Whether the organisation’s infrastructure is on-premise, in the cloud or a hybridised mix of both, Osirium’s Privileged Management solution provides quick, secure access to all network and security devices with an automated single sign-on process through the Osirium Server, which proxy’s connections to the target system.
Osirium is an agent-less solution requiring no additional software to be installed, configured and maintained on target devices and applications. This represents one of the critical design principles first defined at its inception; i.e. that of minimising disruption to working practices and simplicity of deployment.
Osirium has been architected to support devices and applications from many different vendors and already supports a large number of diverse vendor equipment and applications. Extending support to additional devices, servers or applications is a simple matter of creating new XML knowledge templates, and clients are already creating their own templates, with full support and backing from the Osirium support team.
Each SysAdmin uses an Osirium Desktop Client which allows him to access all the systems he is required to manage, wherever they may reside in the infrastructure. The Desktop Client provides a list of devices the SysAdmin is allowed to access and a list of tasks he has been delegated to perform. There is also a “Google-like” search tool which provides rapid identification of the devices requiring privilege access. Osirium automatically creates unique local role-based accounts for each administrator on each device or application requiring access. These accounts are personalised with their logon details and the permission levels they own. Personalised Access on each device also means that the users cannot side-step or piggy back to other devices because that particular account is not valid.

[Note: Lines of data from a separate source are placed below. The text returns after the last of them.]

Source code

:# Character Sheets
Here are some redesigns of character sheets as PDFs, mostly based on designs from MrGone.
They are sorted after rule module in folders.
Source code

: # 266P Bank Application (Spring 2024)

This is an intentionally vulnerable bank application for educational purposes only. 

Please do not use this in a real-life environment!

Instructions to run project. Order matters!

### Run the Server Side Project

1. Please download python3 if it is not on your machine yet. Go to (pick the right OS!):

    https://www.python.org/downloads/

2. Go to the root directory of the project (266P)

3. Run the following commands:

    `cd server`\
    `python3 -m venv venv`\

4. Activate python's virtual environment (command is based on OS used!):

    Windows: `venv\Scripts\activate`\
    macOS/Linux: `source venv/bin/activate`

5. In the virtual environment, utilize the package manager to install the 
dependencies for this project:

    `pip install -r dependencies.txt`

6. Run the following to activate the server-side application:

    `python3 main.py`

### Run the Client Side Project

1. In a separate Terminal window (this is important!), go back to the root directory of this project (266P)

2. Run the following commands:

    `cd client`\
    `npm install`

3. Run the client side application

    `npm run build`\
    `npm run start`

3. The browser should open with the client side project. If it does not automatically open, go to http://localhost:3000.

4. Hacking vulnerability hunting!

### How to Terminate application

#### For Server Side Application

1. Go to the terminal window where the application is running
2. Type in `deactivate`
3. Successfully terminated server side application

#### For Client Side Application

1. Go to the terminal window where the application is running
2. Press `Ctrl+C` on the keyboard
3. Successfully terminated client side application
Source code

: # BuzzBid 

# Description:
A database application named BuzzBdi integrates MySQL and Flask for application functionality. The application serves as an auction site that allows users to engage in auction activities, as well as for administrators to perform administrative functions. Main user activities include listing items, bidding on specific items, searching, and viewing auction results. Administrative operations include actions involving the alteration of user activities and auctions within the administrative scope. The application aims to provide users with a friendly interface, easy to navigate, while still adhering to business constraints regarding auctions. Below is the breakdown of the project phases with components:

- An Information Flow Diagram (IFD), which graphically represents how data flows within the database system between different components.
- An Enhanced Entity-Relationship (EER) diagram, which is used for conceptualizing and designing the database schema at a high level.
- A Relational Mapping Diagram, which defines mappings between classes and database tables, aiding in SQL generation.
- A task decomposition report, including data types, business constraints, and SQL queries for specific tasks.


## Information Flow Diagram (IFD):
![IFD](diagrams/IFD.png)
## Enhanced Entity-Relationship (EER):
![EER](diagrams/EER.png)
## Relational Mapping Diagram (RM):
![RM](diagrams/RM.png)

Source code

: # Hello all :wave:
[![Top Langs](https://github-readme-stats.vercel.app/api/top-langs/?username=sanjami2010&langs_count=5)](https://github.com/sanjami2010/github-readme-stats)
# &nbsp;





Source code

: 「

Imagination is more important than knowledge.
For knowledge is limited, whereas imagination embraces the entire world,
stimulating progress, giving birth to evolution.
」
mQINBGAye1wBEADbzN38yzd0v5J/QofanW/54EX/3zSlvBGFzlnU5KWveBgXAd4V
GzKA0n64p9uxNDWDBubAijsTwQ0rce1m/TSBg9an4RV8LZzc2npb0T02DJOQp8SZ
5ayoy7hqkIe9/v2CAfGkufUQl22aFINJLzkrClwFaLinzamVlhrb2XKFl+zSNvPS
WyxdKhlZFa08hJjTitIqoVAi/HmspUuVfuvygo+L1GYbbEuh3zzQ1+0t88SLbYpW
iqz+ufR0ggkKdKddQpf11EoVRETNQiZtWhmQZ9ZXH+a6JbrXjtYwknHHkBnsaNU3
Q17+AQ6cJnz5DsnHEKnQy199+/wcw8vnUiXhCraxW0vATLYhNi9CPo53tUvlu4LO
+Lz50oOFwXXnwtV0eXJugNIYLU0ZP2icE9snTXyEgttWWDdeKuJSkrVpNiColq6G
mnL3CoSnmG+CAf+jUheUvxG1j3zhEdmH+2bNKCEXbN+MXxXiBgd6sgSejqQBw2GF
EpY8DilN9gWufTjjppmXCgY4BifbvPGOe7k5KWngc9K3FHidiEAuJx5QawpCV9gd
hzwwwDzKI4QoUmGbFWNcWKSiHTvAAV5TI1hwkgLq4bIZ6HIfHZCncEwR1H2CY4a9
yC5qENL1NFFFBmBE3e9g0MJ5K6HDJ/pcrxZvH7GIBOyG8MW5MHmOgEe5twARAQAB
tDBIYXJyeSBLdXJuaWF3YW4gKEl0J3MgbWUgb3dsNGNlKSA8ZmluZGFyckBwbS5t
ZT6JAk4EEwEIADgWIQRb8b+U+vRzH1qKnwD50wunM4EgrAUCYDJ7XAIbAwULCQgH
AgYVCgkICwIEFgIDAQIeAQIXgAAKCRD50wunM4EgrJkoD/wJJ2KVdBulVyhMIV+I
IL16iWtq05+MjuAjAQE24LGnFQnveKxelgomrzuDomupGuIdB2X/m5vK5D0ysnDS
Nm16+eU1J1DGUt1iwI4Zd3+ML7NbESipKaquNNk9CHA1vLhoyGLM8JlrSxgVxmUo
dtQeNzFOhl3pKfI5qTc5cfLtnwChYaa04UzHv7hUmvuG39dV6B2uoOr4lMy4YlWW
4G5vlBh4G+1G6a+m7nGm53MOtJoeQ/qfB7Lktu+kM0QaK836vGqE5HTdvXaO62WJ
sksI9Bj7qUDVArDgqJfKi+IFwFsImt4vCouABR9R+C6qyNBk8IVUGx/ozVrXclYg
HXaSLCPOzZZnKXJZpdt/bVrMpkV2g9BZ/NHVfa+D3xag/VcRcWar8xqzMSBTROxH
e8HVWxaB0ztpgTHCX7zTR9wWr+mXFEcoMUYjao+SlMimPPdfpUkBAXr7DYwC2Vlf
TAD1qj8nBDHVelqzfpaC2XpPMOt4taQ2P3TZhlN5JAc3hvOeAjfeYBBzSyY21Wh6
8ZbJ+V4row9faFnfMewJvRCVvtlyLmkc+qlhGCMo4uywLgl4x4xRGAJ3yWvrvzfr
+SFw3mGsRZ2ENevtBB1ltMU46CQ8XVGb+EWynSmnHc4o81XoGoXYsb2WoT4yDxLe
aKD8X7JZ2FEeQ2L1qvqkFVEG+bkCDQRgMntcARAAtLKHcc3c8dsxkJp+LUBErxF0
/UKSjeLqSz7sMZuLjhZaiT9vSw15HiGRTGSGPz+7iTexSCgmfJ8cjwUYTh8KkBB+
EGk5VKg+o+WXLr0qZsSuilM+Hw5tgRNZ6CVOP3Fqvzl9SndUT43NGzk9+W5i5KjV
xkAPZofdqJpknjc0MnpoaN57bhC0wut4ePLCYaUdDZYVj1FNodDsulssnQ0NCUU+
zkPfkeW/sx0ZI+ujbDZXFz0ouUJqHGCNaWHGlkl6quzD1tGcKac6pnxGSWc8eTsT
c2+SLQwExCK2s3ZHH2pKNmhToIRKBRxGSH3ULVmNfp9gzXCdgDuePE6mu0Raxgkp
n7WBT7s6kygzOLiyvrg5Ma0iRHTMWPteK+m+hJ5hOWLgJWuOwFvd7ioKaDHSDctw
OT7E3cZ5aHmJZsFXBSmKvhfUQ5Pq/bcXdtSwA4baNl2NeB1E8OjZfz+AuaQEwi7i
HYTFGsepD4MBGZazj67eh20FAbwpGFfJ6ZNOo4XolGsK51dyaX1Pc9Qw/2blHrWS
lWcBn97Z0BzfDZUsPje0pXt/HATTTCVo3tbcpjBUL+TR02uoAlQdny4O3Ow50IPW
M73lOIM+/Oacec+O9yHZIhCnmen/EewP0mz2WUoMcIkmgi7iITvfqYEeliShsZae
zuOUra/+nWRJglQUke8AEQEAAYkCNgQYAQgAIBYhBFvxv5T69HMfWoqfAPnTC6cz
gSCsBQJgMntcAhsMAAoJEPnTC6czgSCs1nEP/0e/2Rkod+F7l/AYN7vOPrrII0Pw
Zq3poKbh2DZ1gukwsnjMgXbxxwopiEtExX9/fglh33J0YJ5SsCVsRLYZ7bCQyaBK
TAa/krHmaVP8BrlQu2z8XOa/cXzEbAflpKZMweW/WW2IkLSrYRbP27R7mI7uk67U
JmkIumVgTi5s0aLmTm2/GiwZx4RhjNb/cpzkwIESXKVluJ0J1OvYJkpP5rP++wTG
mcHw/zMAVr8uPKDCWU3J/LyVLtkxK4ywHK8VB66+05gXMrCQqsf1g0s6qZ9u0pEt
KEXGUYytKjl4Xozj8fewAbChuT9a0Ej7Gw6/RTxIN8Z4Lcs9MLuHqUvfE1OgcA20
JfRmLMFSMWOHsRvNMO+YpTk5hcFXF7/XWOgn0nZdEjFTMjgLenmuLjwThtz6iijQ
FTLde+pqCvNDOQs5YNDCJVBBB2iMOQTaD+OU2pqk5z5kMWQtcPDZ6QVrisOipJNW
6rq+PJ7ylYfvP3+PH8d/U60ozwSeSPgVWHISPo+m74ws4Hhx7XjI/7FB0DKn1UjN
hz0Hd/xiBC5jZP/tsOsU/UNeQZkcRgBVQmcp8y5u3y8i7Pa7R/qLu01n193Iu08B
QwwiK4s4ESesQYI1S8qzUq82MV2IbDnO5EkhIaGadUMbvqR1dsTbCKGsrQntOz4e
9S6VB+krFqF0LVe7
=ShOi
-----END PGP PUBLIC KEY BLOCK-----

When connecting to devices, Osirium proxies connections directly and automatically injects the user’s credentials to perform a Single Sign-On. As a result, nobody ever sees or knows the passwords on any end devices, so the possibility of hacking credentials has been completely removed.

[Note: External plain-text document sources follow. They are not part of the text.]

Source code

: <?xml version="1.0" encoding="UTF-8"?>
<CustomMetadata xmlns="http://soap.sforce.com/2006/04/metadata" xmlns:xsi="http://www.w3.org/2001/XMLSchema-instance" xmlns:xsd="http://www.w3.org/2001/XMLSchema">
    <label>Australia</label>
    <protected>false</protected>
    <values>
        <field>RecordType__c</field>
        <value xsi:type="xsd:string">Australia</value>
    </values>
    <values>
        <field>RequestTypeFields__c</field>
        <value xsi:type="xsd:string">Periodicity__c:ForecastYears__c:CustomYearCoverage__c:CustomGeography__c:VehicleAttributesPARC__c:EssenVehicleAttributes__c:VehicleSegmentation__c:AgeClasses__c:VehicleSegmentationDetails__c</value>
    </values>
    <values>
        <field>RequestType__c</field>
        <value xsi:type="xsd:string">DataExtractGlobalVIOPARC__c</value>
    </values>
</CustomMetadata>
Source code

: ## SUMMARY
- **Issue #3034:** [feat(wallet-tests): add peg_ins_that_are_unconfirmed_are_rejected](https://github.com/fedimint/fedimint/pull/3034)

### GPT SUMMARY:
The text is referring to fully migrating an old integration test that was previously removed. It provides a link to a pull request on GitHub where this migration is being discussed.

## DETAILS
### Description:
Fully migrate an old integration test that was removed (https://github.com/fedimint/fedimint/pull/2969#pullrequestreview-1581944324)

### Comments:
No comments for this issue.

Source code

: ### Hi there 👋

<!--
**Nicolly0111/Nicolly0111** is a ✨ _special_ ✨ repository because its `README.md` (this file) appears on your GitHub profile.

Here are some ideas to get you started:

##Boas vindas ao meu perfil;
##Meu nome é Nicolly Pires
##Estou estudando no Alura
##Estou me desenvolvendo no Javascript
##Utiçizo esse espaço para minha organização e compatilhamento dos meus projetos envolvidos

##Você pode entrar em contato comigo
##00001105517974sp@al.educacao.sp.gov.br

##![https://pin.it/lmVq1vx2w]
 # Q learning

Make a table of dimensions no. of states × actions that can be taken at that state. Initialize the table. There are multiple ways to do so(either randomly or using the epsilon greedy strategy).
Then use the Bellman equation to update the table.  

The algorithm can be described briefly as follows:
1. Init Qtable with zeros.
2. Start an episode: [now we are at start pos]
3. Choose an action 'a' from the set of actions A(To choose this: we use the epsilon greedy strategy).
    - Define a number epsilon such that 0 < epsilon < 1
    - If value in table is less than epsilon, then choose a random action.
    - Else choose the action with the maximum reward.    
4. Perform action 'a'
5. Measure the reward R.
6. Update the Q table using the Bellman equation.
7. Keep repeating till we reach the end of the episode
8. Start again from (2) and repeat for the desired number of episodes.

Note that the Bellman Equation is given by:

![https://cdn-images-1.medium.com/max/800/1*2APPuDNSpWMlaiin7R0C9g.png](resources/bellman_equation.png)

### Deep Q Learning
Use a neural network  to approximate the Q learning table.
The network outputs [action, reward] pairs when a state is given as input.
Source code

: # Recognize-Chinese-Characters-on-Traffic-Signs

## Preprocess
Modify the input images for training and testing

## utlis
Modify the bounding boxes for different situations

Conversely, whenever an administrator needs to be removed, Osirium automatically connects to all the administrator’s relevant devices and removes the account; thus automatically removing any possibility of dormant or legacy accounts from all the devices to which the administrator had access.
SuperAdmins can quickly and easily manage real-time SysAdmin accounts, username/passwords and privilege levels across multiple network devices, enabling management to enforce policy-based access controls. This eliminates the risk of unauthorised users accessing shared and un-secured passwords by removing the need for SysAdmins to remember static passwords for each and every device. Password renewal can be automated at specific time intervals for specific types of end systems or after specific events have taken place. Similarly, Osirium’s approach to Session Recording and Compliance Audits is granular and based on Osirium profiles. It can also be configured to align with our ‘Least Privileged’ deployment model, as opposed to having to operate a ‘catch all’ across all devices and users.